Ryder kept his eyes on the road, but she caught the look of surprise on his face.
“I thought you knew.” He paused as if searching for the right words. Eventually, he seemed to give up. “He was in a car accident.”
Isla’s stomach dropped so quickly, she thought she might throw up.
“No.” Her voice was a whisper. “I didn’t know that.” Isla gripped the edge of her seat with her hands.
Ryder glanced across at her. “Hey, relax. I’m a good driver. That
’s why he hired me.”
Was it? Isla wondered. Or had Ethan recognised something in Ryder that you didn’t need vision to see? A kindred spirit perhaps. What low had Ryder hit that had left him isolated, and how did it link him to Ethan?
“Here we are,” Ryder said softly.
Isla looked up in surprise. She’d been so lost in thought, that she hadn’t realised how close to home she was.
Ryder pulled the car up at the kerb. Across the street, Parsons & Co stood in darkness, along with every other shop on the row. Len would have closed up hours ago. Isla felt a pang of guilt, knowing he’d have hung on longer just in case she was on her way. Not that she’d ever asked him to, but that was just Len.
Isla lifted her bag out of the footwell and turned to Ryder. “Thanks for the ride.”
Ryder gave her a crooked smile. “You don’t have to thank me, Isla. I know you didn’t want it. But for what it’s worth, I’m glad you didn’t argue with him.”
“Because it makes your night easier?”
“No, because it will make his easier,” Ryder said quietly. “Do you want me to pick you up in the morning?”
Isla was still trying to make sense of his comment. “Erm…” she quickly weighed up her options- Ryder, an expensive taxi ride, or asking Tim for a favour...
“That would be great,” she said. “Thanks.”
Isla waved as the Range Rover pulled away, but Ryder was staring ahead. She hurried across the street, dodging puddles as she went.
Standing in the yellow pool of light from a nearby streetlamp, Isla dug around in her bag for her keys.
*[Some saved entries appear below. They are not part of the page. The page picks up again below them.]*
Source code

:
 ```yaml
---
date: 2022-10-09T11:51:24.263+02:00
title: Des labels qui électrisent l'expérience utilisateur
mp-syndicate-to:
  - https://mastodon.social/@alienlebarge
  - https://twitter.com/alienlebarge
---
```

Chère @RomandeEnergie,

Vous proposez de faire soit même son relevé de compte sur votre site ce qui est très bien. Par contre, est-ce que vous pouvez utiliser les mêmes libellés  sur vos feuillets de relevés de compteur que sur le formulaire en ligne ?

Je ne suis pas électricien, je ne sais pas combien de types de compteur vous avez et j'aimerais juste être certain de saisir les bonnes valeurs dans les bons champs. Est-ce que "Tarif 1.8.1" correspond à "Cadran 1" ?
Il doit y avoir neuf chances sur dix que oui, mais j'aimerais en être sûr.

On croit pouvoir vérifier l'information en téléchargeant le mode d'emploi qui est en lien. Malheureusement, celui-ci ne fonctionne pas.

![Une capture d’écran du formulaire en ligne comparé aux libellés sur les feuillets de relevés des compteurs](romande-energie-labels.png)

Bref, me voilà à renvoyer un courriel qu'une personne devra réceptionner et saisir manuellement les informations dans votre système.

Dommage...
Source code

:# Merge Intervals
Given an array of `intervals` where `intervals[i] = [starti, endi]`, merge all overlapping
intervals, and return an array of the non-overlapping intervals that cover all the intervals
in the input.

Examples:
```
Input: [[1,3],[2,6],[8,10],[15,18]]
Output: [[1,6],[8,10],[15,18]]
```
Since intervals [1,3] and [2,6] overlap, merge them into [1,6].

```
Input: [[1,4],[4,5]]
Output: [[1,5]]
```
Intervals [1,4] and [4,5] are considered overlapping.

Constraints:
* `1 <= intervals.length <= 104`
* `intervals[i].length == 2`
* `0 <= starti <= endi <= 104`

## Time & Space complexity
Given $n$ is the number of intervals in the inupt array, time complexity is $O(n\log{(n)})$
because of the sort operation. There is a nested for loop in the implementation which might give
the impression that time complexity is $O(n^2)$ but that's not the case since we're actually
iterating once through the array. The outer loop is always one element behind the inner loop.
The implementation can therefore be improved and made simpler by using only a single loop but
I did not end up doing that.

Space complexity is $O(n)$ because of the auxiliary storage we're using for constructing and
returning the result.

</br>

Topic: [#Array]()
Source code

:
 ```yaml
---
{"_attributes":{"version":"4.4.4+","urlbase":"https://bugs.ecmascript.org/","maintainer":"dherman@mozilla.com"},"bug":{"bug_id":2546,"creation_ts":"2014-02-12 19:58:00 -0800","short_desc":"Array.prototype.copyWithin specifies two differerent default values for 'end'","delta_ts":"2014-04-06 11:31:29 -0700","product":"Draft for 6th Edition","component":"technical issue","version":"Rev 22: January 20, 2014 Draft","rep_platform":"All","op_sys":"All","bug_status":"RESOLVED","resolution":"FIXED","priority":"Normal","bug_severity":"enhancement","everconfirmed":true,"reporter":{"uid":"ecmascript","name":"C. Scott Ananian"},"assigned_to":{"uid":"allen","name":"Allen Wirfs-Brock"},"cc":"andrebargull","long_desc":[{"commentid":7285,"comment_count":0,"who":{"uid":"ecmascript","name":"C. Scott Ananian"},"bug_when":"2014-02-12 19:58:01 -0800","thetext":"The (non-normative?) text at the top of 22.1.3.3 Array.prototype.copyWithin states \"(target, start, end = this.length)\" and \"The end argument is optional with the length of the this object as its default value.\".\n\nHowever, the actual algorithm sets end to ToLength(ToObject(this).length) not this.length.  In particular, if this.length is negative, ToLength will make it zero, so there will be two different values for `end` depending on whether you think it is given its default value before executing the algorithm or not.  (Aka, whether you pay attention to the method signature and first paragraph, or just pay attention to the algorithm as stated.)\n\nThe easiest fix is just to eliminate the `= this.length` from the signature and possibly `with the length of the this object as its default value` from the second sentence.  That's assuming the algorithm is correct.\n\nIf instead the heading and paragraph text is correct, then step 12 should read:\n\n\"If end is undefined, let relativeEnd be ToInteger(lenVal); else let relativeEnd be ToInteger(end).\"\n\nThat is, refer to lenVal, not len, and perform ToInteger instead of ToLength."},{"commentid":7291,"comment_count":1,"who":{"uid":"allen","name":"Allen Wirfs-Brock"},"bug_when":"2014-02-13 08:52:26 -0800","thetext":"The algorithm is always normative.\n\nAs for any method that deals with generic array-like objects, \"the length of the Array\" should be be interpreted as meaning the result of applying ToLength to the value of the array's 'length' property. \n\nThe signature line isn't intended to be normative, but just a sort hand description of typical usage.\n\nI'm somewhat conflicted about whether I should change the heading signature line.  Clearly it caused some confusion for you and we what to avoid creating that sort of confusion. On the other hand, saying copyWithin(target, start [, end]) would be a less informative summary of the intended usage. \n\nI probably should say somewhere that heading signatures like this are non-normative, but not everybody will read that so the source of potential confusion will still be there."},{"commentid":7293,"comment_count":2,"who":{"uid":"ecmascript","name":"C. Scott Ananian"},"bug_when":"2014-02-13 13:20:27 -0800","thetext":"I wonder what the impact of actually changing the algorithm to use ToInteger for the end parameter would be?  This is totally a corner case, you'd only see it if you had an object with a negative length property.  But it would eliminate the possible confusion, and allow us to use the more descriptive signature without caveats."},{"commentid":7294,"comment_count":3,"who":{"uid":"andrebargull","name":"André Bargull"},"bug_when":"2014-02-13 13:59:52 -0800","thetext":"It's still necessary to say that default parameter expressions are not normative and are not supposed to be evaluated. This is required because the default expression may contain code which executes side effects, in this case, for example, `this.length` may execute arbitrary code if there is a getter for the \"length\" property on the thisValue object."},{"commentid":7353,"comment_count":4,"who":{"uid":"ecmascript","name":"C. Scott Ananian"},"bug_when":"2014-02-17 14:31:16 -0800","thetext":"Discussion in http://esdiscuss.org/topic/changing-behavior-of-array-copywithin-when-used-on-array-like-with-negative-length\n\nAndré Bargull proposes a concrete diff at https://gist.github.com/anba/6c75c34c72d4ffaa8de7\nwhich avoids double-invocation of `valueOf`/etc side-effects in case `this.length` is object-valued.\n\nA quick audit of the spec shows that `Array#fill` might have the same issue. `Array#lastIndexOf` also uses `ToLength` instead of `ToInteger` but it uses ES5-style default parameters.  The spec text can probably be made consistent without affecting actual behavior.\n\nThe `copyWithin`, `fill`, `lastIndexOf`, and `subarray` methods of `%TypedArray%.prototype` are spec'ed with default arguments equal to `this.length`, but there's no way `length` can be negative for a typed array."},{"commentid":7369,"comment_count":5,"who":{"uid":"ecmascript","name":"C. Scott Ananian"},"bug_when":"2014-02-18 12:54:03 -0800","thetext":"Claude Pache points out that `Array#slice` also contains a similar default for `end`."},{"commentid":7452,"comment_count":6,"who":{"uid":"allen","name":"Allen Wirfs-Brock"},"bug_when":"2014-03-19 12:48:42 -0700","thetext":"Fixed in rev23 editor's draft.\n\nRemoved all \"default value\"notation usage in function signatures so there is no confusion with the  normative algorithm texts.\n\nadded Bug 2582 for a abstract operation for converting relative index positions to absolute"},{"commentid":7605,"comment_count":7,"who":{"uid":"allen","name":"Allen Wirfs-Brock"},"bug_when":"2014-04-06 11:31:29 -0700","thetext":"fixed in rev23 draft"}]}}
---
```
As her fingers closed around them, realisation hit hard.
Oh my god. Was that why he’d insisted she not drive tonight, because of his accident? Had the driver been drinking?
Mortification washed over her as she remembered Ethan’s agitation. Of course it was. It had to be. She groaned, and shoved hard against the shop door, the bell above it rattled her nerves. She was an idiot.
Inside the shop was pitch black, but Isla had trod a path through the shop too many times not to know her way across to the light switches. For a brief moment, she wondered if this was what it was like for Ethan, but then she scolded herself. She could flick a switch and obliterate the darkness. He couldn’t.